The company’s entry comes as global technology players, including Microsoft, expand into Kenya’s SEZ framework, with Google and Amazon reportedly completing due diligence for future presence in the region. Omining’s new facility will serve as its operational hub, with a 90-megawatt capacity currently being expanded to 200 megawatts. It leverages Kenya’s stable electricity costs, investor-friendly regulation, and growing global relevance. Naivasha, where the plant will run, offers other key advantages: a year-round temperate climate ranging from 6 to 30 degrees Celsius, a 100% tax-free regime within the SEZ, and a currency whose value is closely aligned with the US dollar – much like Dubai.
“We’re witnessing the beginning of a revolutionary era – the democratisation of cryptocurrency mining. By enabling anyone to mine a currency without government control, we’re participating in a groundbreaking movement that’s reshaping the world’s financial landscape,” said Francesco Colucci, Managing Partner at Omining.
In under-electrified markets, crypto mining operations can play a broader role. Kenya has made significant strides in renewable energy generation, yet in rural areas, grid expansion often remains economically infeasible due to low demand.

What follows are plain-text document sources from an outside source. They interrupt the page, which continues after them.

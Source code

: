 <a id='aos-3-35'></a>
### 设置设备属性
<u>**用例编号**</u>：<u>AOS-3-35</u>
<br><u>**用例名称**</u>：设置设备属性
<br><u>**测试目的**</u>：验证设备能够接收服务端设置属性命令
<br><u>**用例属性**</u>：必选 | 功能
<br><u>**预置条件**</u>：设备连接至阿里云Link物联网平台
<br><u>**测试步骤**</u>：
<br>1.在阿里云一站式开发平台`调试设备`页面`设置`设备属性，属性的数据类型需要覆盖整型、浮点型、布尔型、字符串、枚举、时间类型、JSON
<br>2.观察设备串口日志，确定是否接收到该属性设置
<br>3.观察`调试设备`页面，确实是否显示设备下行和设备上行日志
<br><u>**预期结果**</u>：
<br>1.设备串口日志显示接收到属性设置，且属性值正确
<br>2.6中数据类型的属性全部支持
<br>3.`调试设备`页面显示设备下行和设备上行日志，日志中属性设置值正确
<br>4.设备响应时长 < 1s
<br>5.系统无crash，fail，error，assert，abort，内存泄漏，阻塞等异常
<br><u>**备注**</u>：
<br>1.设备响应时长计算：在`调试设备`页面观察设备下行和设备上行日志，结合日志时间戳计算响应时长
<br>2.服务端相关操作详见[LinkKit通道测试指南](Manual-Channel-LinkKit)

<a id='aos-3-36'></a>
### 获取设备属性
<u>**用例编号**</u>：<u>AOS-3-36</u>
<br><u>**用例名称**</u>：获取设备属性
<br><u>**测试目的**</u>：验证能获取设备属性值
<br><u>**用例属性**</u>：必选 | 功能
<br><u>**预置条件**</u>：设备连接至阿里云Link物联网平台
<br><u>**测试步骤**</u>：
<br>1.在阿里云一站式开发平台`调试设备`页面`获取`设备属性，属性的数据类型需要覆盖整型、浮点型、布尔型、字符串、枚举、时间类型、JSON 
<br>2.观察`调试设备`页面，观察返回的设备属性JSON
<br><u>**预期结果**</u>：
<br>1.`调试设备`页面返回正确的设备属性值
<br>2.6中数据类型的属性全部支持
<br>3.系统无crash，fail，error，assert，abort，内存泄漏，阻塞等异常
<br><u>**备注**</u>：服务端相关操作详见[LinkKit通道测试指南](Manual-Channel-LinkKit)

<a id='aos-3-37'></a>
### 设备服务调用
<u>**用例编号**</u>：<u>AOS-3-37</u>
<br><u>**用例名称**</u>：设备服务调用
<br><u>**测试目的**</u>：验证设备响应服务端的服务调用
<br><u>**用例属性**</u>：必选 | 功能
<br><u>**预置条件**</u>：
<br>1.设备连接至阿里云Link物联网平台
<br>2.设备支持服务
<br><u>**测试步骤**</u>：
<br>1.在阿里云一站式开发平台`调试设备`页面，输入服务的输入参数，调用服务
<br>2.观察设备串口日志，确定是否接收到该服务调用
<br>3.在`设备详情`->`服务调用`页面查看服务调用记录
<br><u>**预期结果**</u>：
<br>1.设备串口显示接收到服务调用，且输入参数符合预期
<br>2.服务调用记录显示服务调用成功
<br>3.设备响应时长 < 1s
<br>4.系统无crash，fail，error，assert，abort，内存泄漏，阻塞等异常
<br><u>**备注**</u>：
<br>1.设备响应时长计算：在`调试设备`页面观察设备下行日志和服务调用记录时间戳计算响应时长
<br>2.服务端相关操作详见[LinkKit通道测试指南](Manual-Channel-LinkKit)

Omining’s consistent, large-scale energy consumption and investments in the region can help stabilize long-term revenue for utility providers. This, in turn, adds to the long-term health of both infrastructure and access.

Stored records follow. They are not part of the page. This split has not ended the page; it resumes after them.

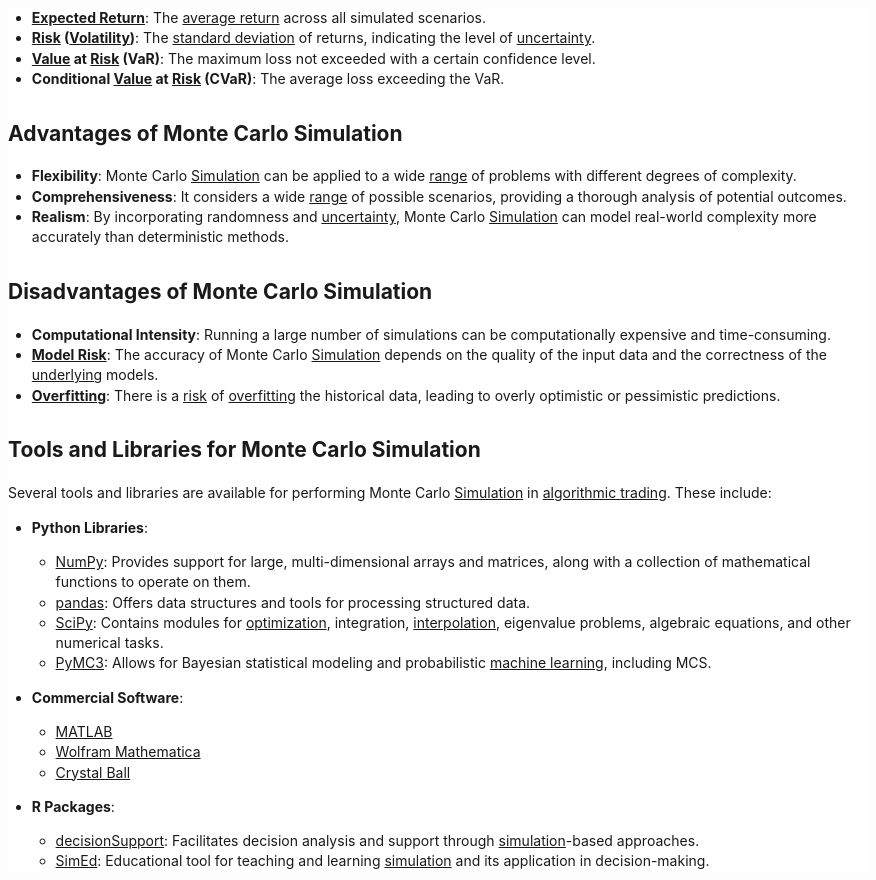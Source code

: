 - **[Expected Return](../e/expected_return.md)**: The [average return](../a/average_return.md) across all simulated scenarios.
- **[Risk](../r/risk.md) ([Volatility](../v/volatility.md))**: The [standard deviation](../s/standard_deviation.md) of returns, indicating the level of [uncertainty](../u/uncertainty_in_trading.md).
- **[Value](../v/value.md) at [Risk](../r/risk.md) (VaR)**: The maximum loss not exceeded with a certain confidence level.
- **Conditional [Value](../v/value.md) at [Risk](../r/risk.md) (CVaR)**: The average loss exceeding the VaR.

## Advantages of Monte Carlo Simulation
- **Flexibility**: Monte Carlo [Simulation](../s/simulation_in_trading.md) can be applied to a wide [range](../r/range.md) of problems with different degrees of complexity.
- **Comprehensiveness**: It considers a wide [range](../r/range.md) of possible scenarios, providing a thorough analysis of potential outcomes.
- **Realism**: By incorporating randomness and [uncertainty](../u/uncertainty_in_trading.md), Monte Carlo [Simulation](../s/simulation_in_trading.md) can model real-world complexity more accurately than deterministic methods.

## Disadvantages of Monte Carlo Simulation
- **Computational Intensity**: Running a large number of simulations can be computationally expensive and time-consuming.
- **[Model Risk](../m/model_risk.md)**: The accuracy of Monte Carlo [Simulation](../s/simulation_in_trading.md) depends on the quality of the input data and the correctness of the [underlying](../u/underlying.md) models.
- **[Overfitting](../o/overfitting.md)**: There is a [risk](../r/risk.md) of [overfitting](../o/overfitting.md) the historical data, leading to overly optimistic or pessimistic predictions.

## Tools and Libraries for Monte Carlo Simulation
Several tools and libraries are available for performing Monte Carlo [Simulation](../s/simulation_in_trading.md) in [algorithmic trading](../a/algorithmic_trading.md). These include:

- **Python Libraries**:
  - [NumPy](https://numpy.org/): Provides support for large, multi-dimensional arrays and matrices, along with a collection of mathematical functions to operate on them.
  - [pandas](https://pandas.pydata.org/): Offers data structures and tools for processing structured data.
  - [SciPy](https://www.scipy.org/): Contains modules for [optimization](../o/optimization.md), integration, [interpolation](../i/interpolation.md), eigenvalue problems, algebraic equations, and other numerical tasks.
  - [PyMC3](https://docs.pymc.io/): Allows for Bayesian statistical modeling and probabilistic [machine learning](../m/machine_learning.md), including MCS.
  
- **Commercial Software**:
  - [MATLAB](https://www.mathworks.com/products/matlab.html)
  - [Wolfram Mathematica](https://www.wolfram.com/mathematica/)
  - [Crystal Ball](https://www.oracle.com/epm/crystal-ball/)

- **R Packages**:
  - [decisionSupport](https://cran.r-project.org/web/packages/decisionSupport/index.html): Facilitates decision analysis and support through [simulation](../s/simulation_in_trading.md)-based approaches.
  - [SimEd](https://cran.r-project.org/web/packages/SimEd/index.html): Educational tool for teaching and learning [simulation](../s/simulation_in_trading.md) and its application in decision-making.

“The infrastructure we’re building is about more than just scale,” said Lorenzo Calligaris, CTO at Omining. “You need to be in environments that understand what you’re doing and let you move fast, but responsibly. That’s what we’ve had in Dubai, and now we’re applying that playbook in Kenya.”
Kenya’s SEZ has emerged as a pragmatic alternative to more saturated destinations. Situated near Nairobi but free of its congestion, it is supported by strong logistics infrastructure. These fundamentals, combined with investor-friendly policies and reliable power supply, are beginning to shift how international firms perceive the region.

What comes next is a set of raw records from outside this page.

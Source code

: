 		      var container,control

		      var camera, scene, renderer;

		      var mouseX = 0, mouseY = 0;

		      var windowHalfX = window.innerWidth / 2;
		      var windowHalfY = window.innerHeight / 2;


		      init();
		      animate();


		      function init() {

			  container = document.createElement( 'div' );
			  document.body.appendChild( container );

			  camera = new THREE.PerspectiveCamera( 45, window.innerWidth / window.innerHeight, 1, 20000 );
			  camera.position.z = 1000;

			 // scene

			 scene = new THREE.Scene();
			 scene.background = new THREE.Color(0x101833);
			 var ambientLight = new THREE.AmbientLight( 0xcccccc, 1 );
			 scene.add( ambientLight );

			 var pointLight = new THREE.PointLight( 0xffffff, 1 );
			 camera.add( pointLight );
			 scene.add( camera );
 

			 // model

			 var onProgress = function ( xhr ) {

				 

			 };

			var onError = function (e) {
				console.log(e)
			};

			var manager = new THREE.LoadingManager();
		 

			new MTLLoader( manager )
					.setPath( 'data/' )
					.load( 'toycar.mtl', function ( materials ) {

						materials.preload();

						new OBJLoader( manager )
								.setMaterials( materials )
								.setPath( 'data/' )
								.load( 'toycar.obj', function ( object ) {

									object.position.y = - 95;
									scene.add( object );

Kenya’s positioning as an SEZ destination is rapidly gaining traction across multiple industries because of a skilled labor pool, and growing integration with global digital trade systems. Recent public commentary from Kenneth Chelule, CEO of the SEZ Authority, referenced the potential of crypto mining firms like Omining to contribute to SEZ employment and energy monetisation.
The early links between Dubai and destinations like Kenya are expected to evolve into deeper, more sustained digital-economic relationships. Omining’s move is an early example of what those relationships could look like in practice.